Data for analysis ▸

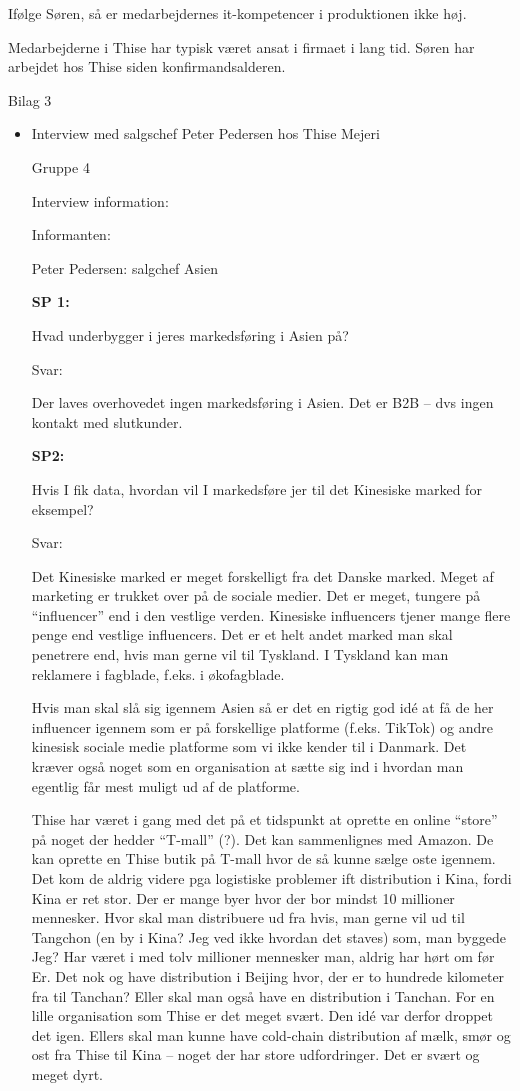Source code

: \documentclass[
  12pt,
  a4paper,
  DIV=11,
  numbers=noendperiod]{scrartcl}
\begin{document}
Ifølge Søren, så er medarbejdernes it-kompetencer i produktionen ikke
høj.~

Medarbejderne i Thise har typisk været ansat i firmaet i lang tid. Søren
har arbejdet hos Thise siden konfirmandsalderen.~

Bilag 3~

\begin{itemize}
\item
  Interview med salgschef Peter Pedersen hos Thise Mejeri~

  Gruppe 4~

  Interview information:~

  Informanten:~

  Peter Pedersen: salgchef Asien~

  \textbf{SP 1:}~

  Hvad underbygger i jeres markedsføring i Asien på?~

  Svar:~

  Der laves overhovedet ingen markedsføring i Asien. Det er B2B -- dvs
  ingen kontakt med slutkunder.~

  \textbf{SP2:}~

  Hvis I fik data, hvordan vil I markedsføre jer til det Kinesiske
  marked for eksempel?~

  Svar:~

  Det Kinesiske marked er meget forskelligt fra det Danske marked. Meget
  af marketing er trukket over på de sociale medier. Det er meget,
  tungere på ``influencer'' end i den vestlige verden. Kinesiske
  influencers tjener mange flere penge end vestlige influencers. Det er
  et helt andet marked man skal penetrere end, hvis man gerne vil til
  Tyskland. I Tyskland kan man reklamere i fagblade, f.eks. i
  økofagblade.~

  Hvis man skal slå sig igennem Asien så er det en rigtig god idé at få
  de her influencer igennem som er på forskellige platforme (f.eks.
  TikTok) og andre kinesisk sociale medie platforme som vi ikke kender
  til i Danmark. Det kræver også noget som en organisation at sætte sig
  ind i hvordan man egentlig får mest muligt ud af de platforme.~

  Thise har været i gang med det på et tidspunkt at oprette en online
  ``store'' på noget der hedder ``T-mall'' (?). Det kan sammenlignes med
  Amazon. De kan oprette en Thise butik på T-mall hvor de så kunne sælge
  oste igennem. Det kom de aldrig videre pga logistiske problemer ift
  distribution i Kina, fordi Kina er ret stor. Der er mange byer hvor
  der bor mindst 10 millioner mennesker. Hvor skal man distribuere ud
  fra hvis, man gerne vil ud til Tangchon (en by i Kina? Jeg ved ikke
  hvordan det staves) som, man byggede Jeg? Har været i med tolv
  millioner mennesker man, aldrig har hørt om før Er. Det nok og have
  distribution i Beijing hvor, der er to hundrede kilometer fra til
  Tanchan? Eller skal man også have en distribution i Tanchan. For en
  lille organisation som Thise er det meget svært. Den idé var derfor
  droppet det igen. Ellers skal man kunne have cold-chain distribution
  af mælk, smør og ost fra Thise til Kina -- noget der har store
  udfordringer. Det er svært og meget dyrt.~


\end{itemize}
\end{document}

Work item ▸ Look above for the line with "TikTok) og andre" and the line with "Thise har været". Retype those two lines and every line between them exactly, adding nothing.

Written answer ▸
  TikTok) og andre kinesisk sociale medie platforme som vi ikke kender
  til i Danmark. Det kræver også noget som en organisation at sætte sig
  ind i hvordan man egentlig får mest muligt ud af de platforme.~

  Thise har været i gang med det på et tidspunkt at oprette en online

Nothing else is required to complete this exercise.